How New Brunswick's child death review system works
Committee was created after the horrifying death of 28-month-old Jackie Brewer in 1996
For the past two decades, a committee has quietly investigated the unnatural deaths of children who had become known to child protection officials.
- The Lost Children: The secret life of death by neglect
- Jackie Brewer, the 2-year-old who was ignored to death
Here are some answers to questions you may have about how the committee works and why it was created:
Why was the committee formed?
The committee was formed in 1997, after anger over the death of two-year-old Jacqueline Dawn Brewer in Saint John.
Who sits on it?
The committee is made up of experts, including a regional coroner, pediatrician, police officer, lawyer, social worker and First Nations representative.
Current members are:
- Jerome Ouellette, regional coroner, acting chair
- Randy Hansen, Miramichi police
- Gloria Sacobie, St. Mary's Family Services
- Hélène Albert, University of Moncton department of social work
- Dr. Susan Sanderson. pediatrician
- Dr. Ken Obenson, pathologist
- Vacancy, for a lawyer
What does the committee do?
Its job is to review details of child deaths and make recommendations to help prevent similar deaths and improve services.

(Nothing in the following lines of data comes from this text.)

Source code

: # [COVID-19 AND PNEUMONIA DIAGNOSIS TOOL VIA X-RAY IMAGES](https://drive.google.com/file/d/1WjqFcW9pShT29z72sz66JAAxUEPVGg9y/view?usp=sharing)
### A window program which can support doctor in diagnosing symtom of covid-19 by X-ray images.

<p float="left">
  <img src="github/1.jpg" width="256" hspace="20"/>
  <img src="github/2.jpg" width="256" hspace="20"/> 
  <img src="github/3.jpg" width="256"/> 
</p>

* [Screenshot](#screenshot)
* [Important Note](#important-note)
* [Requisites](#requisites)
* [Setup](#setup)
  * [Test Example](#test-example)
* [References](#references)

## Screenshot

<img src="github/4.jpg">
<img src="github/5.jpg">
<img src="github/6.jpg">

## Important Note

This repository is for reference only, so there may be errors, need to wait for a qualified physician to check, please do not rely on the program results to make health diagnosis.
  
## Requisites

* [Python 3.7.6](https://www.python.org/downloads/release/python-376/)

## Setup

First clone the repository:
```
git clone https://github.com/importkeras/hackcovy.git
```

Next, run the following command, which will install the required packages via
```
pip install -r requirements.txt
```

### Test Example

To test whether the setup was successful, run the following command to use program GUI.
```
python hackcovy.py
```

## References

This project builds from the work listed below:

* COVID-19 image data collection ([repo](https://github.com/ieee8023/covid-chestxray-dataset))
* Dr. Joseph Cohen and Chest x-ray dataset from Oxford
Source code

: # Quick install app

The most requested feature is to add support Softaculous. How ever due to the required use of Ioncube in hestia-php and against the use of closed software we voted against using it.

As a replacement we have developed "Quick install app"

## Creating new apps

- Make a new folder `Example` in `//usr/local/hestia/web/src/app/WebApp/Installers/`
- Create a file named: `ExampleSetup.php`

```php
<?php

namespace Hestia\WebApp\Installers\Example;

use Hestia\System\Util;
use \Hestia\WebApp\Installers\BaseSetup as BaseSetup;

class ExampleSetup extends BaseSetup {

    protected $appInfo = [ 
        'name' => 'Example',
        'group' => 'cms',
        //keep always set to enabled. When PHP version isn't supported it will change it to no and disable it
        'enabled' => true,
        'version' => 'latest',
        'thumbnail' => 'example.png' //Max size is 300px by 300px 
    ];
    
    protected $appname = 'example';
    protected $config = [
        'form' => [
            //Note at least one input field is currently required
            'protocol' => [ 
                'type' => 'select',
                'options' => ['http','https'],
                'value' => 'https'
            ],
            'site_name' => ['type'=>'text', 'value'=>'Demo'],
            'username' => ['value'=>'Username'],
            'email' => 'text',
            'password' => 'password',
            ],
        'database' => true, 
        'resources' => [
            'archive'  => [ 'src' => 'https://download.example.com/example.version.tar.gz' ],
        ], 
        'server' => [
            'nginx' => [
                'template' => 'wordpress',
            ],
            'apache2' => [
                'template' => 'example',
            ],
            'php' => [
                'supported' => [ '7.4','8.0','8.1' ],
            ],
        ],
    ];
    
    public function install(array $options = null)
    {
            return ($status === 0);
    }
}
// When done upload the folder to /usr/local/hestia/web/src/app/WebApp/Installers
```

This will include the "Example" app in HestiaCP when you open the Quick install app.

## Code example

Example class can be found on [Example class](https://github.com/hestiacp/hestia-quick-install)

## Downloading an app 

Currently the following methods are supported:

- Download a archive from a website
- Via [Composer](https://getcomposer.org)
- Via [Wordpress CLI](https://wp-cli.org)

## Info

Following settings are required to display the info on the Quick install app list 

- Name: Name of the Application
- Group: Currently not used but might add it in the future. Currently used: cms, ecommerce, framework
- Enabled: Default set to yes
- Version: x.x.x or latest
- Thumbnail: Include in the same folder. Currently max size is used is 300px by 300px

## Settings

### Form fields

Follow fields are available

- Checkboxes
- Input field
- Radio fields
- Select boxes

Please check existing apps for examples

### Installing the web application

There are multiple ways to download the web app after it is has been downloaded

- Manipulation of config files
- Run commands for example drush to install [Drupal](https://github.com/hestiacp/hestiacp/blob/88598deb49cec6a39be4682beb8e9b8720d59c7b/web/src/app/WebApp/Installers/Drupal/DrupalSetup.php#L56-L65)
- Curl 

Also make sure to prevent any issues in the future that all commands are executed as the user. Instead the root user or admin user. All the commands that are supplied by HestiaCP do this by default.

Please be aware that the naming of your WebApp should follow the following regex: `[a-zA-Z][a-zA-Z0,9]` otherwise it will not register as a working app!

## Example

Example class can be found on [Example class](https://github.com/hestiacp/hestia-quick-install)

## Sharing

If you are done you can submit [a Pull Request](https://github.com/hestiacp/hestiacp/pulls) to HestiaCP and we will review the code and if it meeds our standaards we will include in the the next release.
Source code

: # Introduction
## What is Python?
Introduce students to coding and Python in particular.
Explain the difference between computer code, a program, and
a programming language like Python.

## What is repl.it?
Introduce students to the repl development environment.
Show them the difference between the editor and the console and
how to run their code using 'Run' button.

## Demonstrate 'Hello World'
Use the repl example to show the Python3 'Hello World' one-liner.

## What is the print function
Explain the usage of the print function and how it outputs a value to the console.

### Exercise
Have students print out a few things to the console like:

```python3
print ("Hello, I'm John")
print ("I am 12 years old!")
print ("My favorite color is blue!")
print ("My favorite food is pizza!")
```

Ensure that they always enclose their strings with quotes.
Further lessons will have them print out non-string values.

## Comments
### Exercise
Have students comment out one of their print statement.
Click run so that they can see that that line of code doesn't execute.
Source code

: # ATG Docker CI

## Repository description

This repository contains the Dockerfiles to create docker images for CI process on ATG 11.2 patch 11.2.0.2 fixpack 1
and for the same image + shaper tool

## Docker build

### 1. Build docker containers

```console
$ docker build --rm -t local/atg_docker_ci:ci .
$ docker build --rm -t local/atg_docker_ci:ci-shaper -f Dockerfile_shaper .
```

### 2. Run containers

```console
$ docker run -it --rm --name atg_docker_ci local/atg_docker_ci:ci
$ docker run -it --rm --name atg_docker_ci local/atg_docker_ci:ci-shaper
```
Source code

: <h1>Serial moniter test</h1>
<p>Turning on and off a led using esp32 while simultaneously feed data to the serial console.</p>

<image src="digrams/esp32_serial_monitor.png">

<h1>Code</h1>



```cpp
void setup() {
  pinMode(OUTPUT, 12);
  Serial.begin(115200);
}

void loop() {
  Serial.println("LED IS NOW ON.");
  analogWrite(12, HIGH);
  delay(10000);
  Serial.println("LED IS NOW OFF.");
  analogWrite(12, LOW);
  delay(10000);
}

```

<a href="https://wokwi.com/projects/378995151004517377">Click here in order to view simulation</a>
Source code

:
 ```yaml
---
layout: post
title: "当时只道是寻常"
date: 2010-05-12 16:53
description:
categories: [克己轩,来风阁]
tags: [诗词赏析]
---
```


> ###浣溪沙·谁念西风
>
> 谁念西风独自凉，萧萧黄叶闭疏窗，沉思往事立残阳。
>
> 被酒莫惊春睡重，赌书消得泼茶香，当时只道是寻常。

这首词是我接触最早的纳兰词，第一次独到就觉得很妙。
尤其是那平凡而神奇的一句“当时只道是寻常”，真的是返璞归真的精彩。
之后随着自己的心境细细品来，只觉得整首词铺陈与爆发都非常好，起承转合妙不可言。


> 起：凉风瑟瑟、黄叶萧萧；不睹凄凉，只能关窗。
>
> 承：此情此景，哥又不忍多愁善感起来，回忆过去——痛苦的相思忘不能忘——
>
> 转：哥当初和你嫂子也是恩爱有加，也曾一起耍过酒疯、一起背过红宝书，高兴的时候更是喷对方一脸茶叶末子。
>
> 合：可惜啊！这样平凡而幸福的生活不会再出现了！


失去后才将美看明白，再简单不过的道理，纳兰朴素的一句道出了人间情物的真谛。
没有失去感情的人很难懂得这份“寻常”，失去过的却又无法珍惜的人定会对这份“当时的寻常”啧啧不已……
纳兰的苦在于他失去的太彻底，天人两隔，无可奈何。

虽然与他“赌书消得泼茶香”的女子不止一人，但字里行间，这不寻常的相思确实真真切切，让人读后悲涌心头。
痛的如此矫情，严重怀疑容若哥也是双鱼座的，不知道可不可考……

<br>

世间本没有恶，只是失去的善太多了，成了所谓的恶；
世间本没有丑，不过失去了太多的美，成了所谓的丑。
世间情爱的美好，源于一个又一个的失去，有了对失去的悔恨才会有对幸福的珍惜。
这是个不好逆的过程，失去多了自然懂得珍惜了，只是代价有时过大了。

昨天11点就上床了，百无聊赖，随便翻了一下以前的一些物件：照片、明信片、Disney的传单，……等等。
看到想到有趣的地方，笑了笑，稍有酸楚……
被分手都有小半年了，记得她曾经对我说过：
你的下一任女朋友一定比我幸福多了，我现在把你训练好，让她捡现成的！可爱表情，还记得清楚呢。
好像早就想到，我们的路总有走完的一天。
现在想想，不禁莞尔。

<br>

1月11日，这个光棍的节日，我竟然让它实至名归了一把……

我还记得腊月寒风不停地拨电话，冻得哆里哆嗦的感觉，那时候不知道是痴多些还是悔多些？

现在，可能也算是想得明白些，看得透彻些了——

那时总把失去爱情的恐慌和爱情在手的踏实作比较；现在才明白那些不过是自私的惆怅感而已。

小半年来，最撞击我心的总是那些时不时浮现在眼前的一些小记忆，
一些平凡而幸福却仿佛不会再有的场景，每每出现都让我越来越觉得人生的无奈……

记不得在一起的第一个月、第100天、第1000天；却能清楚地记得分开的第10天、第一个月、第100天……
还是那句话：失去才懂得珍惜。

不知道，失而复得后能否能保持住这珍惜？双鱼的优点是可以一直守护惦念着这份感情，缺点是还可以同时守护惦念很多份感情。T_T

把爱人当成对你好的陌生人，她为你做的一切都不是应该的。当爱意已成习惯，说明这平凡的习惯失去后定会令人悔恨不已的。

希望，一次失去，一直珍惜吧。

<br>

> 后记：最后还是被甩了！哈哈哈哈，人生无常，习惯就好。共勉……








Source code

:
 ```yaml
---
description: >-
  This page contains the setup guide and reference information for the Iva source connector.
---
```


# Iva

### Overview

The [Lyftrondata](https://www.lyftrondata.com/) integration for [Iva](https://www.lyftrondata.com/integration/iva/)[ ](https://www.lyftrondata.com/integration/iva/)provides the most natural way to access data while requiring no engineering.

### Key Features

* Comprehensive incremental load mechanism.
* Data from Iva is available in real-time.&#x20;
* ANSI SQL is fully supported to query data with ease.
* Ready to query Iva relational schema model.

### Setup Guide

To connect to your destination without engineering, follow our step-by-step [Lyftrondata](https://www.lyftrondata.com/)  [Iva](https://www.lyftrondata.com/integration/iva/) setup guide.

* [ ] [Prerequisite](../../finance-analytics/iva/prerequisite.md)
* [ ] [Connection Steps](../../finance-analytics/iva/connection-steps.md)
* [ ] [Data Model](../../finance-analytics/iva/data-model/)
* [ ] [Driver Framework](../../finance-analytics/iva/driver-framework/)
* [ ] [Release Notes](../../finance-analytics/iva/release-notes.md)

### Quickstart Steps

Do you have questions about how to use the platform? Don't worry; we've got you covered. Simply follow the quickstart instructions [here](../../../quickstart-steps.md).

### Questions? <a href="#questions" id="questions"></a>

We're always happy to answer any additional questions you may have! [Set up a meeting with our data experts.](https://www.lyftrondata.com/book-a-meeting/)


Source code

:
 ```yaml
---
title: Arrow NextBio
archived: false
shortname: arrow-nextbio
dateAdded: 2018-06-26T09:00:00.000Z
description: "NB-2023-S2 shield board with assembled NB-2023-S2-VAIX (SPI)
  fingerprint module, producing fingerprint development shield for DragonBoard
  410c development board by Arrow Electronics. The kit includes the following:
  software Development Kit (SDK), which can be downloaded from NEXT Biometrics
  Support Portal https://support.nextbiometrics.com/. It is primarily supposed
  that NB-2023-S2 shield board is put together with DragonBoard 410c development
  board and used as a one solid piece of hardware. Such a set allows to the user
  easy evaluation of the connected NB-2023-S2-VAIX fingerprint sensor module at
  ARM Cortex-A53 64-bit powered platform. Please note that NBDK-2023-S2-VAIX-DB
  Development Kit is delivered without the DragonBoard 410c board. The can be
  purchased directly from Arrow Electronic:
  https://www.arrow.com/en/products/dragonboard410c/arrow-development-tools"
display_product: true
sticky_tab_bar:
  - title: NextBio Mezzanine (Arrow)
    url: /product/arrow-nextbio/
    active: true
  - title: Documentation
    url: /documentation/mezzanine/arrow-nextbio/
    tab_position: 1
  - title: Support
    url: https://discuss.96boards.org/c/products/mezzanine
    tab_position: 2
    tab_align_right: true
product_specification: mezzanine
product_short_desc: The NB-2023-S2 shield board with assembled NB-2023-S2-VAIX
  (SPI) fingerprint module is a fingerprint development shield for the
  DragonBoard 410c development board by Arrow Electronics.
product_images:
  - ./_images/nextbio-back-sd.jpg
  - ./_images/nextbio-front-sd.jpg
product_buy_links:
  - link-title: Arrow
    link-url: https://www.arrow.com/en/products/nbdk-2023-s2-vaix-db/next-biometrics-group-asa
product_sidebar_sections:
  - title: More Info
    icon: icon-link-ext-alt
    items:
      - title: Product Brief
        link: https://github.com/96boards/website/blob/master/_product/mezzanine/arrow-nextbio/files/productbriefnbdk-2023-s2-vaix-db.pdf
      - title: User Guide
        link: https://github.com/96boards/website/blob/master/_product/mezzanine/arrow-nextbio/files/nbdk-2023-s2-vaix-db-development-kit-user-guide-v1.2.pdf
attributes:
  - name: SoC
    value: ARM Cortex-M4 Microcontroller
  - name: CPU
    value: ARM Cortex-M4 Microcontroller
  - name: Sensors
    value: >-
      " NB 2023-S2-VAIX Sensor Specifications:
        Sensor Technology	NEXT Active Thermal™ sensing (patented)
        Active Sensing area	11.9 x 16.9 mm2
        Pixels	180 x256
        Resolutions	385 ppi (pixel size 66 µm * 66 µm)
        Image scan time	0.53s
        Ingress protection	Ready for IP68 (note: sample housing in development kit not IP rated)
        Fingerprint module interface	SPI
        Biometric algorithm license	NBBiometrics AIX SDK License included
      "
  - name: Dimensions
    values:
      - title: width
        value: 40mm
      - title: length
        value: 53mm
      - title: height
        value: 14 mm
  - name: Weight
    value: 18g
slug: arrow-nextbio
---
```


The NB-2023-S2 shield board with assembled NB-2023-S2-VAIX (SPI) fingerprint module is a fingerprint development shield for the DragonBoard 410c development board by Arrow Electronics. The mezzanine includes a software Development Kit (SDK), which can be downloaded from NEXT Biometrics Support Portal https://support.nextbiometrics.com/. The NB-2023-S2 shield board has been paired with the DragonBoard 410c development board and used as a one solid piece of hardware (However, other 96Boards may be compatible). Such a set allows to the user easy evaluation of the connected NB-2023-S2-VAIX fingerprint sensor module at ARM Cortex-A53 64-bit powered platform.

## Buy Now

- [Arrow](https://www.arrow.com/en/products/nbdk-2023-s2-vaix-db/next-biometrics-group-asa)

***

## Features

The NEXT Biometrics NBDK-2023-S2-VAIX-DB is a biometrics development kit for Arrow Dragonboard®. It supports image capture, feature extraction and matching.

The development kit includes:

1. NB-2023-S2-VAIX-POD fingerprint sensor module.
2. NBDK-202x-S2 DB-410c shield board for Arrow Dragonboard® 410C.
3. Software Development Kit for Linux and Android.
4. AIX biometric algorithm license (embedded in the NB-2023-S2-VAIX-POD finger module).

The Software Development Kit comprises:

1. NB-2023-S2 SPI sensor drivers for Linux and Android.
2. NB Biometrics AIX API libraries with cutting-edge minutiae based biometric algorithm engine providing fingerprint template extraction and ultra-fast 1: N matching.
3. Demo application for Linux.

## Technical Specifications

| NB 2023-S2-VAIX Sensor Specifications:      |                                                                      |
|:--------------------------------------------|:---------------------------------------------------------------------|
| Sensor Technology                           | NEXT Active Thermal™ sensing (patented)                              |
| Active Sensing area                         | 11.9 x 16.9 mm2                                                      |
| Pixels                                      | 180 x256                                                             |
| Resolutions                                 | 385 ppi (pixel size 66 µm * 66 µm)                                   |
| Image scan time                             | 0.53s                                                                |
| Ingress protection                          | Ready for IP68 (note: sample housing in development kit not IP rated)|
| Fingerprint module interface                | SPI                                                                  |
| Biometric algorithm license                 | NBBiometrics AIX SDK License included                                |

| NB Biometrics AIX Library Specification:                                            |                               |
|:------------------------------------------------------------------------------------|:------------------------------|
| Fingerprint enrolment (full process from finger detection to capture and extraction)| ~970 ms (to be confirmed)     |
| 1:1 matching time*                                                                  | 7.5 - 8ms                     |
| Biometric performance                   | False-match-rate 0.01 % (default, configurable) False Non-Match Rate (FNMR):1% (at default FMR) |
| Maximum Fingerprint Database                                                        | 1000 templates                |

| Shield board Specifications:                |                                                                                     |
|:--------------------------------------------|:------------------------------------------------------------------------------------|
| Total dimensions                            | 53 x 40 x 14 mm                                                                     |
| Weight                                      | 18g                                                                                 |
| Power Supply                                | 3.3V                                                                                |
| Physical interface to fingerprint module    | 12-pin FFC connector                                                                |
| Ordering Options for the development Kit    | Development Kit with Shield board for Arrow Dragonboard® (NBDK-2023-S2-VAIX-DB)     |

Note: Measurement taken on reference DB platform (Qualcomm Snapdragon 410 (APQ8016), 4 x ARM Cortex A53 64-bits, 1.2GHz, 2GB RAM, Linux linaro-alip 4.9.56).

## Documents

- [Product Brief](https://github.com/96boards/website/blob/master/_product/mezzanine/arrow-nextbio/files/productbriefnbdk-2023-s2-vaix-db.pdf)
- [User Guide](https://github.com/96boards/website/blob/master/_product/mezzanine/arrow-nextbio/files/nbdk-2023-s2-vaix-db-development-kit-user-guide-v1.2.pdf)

Originally, the committee reviewed only the deaths of children in care or whose families received services from the Department of Social Development the previous year.
In 2009, the committee was given the power to review the death of any child under 19.
How does it work?
Child protection officials tell the chief coroner a death has occurred. The chief coroner asks the committee to do a review, and it has 45 days to complete it.
Once the review is finished, the findings are presented to the chief coroner. Within 10 days, he must forward the recommendations to the Department of Social Development.
Are there any limitations on the committee's work?
It can't assign blame or make recommendations about a social worker's conduct, for example, that would lead to discipline of that person at work.
How much of the committee's work does the public see?
The recommendations, without any context, are made public.
The public is not allowed to know how a child died, what led to the death or if the death could have been prevented. The age and gender of the child and where the child lived are also withheld.
The minister's response to the recommendations is also made public. But many of those responses don't promise any specific action.
How many children are dying?
According to the coroner's office, 136 deaths have been referred to the committee since 1997.
Seventy-eight were due to natural causes, such as cancer. At least 53 deaths were deemed "other," which could mean anything from a car crash to neglect to suicide.
Have all those cases been reviewed by the committee?
Not necessarily. The committee has the discretion to not review a case where a child has died from natural causes.
How are these children dying?
The province considers a person's cause of death private health information, which prevents the provincial government from talking about it, according to Elaine Bell, a spokeswoman with the Department of Justice and Public Safety.
In addition to privacy legislation, the government says child death reports are considered confidential "advice to minister."
The coroner publishes an annual report with statistics on how people have died in the last year.
But it doesn't break down how many of those cases received a child death review.
Is it working?
With many details kept secret, and no means of following up on past recommendations, it's difficult to tell what has changed over the past 20 years.
The coroner's office is conducting a 10-year review of child deaths this year. It's not clear how detailed that report will be or if it will be made public.